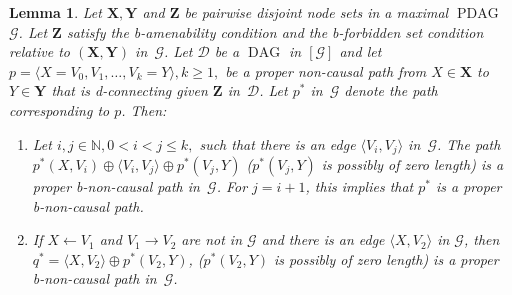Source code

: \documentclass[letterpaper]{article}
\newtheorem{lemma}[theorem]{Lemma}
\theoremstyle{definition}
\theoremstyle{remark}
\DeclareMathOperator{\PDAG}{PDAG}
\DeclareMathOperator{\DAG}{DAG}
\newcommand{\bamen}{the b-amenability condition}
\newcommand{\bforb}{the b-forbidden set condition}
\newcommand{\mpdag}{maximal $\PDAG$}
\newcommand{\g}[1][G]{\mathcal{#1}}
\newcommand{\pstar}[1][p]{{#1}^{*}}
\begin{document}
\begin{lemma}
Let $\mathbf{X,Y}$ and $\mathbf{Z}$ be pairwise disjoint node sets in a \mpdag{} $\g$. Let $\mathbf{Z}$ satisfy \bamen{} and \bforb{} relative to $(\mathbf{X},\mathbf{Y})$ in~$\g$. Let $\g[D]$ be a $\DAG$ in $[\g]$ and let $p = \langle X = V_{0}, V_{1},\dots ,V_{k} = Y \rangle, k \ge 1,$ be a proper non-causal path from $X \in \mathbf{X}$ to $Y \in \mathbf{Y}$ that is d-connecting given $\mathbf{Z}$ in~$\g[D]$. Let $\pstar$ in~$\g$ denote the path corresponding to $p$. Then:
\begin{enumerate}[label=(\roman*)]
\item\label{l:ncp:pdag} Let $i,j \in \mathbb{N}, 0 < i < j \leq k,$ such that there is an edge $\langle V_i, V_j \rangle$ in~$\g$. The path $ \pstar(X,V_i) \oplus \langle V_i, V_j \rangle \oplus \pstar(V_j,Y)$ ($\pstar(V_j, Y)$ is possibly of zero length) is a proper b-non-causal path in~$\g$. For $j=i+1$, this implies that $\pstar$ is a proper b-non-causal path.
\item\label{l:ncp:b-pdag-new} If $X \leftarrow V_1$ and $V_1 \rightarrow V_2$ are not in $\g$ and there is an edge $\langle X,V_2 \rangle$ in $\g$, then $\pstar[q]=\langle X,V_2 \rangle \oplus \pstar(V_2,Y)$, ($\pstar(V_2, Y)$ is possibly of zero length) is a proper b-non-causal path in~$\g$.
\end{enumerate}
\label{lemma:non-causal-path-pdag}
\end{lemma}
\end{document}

⁂

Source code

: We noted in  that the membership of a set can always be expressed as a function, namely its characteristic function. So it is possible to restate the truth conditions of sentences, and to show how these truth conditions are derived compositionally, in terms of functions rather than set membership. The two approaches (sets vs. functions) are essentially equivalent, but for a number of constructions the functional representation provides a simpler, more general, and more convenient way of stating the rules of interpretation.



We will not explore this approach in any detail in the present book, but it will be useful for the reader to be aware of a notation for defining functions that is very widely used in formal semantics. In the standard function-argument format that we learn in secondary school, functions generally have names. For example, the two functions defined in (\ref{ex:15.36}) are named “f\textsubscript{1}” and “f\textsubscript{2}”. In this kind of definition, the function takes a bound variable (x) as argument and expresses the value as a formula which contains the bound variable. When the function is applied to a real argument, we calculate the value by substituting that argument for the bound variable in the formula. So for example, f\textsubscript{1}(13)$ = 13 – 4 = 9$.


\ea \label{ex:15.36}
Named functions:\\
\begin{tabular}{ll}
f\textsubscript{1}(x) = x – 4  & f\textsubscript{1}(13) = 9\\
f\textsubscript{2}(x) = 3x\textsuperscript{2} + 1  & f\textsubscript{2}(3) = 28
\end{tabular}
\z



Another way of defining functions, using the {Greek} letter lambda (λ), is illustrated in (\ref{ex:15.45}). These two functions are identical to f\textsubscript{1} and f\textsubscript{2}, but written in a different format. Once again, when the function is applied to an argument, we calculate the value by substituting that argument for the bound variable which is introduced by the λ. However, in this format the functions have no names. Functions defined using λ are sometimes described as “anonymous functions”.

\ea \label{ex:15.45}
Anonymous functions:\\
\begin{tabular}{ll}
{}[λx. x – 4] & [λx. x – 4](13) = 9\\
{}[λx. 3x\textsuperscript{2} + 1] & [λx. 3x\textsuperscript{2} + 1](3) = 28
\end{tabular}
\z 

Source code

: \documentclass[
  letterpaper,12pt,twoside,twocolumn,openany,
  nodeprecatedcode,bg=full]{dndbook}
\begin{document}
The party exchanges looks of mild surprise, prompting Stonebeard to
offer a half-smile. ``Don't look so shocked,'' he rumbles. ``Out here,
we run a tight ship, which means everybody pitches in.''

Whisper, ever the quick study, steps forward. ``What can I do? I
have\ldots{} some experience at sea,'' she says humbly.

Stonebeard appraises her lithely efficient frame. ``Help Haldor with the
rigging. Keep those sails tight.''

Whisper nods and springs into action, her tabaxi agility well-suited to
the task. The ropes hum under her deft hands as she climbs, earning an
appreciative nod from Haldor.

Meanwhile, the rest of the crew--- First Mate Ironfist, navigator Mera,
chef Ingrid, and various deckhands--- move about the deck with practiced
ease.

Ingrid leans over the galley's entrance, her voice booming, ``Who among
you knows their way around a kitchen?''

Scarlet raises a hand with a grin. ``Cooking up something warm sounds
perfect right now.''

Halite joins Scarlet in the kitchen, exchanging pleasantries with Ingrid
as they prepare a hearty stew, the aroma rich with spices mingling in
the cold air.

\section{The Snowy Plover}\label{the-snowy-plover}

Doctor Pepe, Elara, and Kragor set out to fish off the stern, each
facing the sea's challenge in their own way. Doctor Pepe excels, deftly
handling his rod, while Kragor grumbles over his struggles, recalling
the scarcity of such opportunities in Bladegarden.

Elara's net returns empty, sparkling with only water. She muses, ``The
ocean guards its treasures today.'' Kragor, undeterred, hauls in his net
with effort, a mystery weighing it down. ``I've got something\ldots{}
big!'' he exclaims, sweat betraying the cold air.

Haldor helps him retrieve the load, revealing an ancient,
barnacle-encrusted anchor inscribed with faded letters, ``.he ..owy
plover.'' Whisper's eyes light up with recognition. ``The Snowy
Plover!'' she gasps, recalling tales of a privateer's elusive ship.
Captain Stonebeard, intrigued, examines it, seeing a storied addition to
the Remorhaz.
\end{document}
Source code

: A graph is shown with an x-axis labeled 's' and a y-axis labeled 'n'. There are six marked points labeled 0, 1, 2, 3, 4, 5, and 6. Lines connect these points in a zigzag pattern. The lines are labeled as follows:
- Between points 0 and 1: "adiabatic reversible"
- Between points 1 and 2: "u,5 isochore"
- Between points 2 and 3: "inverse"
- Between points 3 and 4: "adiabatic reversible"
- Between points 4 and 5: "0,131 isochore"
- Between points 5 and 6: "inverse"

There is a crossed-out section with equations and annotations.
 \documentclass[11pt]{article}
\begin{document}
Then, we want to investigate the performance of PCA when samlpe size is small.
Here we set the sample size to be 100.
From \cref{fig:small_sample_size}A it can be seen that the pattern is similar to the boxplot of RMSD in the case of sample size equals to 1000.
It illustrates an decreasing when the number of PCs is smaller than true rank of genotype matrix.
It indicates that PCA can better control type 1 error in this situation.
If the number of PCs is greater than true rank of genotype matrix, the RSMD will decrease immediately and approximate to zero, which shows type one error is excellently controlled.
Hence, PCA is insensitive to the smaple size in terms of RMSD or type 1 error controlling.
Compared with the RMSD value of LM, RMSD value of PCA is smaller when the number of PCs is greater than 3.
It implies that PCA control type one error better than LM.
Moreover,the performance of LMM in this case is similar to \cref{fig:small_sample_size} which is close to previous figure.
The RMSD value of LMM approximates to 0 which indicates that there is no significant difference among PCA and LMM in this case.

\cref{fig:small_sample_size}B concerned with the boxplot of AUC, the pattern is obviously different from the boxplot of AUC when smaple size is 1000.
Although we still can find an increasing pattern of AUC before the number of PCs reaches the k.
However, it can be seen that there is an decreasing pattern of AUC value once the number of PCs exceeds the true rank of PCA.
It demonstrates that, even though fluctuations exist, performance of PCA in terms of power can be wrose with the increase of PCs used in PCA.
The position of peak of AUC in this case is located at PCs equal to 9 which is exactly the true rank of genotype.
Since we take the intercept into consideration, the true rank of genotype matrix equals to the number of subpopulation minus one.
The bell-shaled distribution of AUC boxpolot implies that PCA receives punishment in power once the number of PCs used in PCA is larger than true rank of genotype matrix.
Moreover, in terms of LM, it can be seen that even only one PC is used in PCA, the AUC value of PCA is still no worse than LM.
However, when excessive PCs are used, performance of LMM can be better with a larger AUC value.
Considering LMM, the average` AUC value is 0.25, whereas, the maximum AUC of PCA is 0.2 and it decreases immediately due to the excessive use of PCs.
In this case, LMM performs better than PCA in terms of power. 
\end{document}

⁂

## [YOUR INSTRUCTIONS]
Within the listing above, count each line that holds the word "larger"; the answer is that number alone.

## [COMPLETED TASK]
2